Lines of the records that hold the word "BootstrapSystem" are to be counted; give the number and nothing more.

Stored data:
[Start of section]
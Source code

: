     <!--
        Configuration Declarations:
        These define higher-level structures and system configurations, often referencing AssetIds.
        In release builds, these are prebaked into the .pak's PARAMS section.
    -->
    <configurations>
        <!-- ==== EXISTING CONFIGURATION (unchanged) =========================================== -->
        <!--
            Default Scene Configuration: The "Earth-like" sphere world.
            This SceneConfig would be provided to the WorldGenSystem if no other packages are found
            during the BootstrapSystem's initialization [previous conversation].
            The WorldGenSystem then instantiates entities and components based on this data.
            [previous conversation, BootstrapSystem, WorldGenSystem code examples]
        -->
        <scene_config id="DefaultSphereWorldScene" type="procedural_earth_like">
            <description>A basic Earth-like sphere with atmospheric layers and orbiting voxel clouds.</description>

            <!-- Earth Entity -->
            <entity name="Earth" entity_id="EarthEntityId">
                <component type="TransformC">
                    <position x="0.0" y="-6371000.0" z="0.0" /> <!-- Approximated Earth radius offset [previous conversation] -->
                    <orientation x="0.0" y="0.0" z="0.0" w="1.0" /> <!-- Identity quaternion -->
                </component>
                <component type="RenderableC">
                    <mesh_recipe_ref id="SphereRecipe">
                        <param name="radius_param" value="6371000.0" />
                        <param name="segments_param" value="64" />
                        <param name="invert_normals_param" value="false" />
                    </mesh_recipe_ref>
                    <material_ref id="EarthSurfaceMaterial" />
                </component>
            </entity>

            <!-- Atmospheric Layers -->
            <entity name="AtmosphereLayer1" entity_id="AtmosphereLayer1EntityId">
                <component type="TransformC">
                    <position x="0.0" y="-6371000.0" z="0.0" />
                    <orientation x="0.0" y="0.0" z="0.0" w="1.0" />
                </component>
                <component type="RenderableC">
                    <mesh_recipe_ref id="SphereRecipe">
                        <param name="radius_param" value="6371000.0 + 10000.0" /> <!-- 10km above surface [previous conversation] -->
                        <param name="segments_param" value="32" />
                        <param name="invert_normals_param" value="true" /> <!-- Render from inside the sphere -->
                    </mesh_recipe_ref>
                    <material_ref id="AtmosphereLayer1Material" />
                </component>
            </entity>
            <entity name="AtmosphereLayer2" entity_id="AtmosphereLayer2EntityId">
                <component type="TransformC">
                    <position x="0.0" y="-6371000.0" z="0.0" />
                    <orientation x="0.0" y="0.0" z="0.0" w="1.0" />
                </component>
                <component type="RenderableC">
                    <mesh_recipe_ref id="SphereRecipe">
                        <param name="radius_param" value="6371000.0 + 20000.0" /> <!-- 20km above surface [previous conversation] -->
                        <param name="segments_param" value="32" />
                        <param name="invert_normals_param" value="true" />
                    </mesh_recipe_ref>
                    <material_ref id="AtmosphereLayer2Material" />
[End of section]
Result of the exercise = 2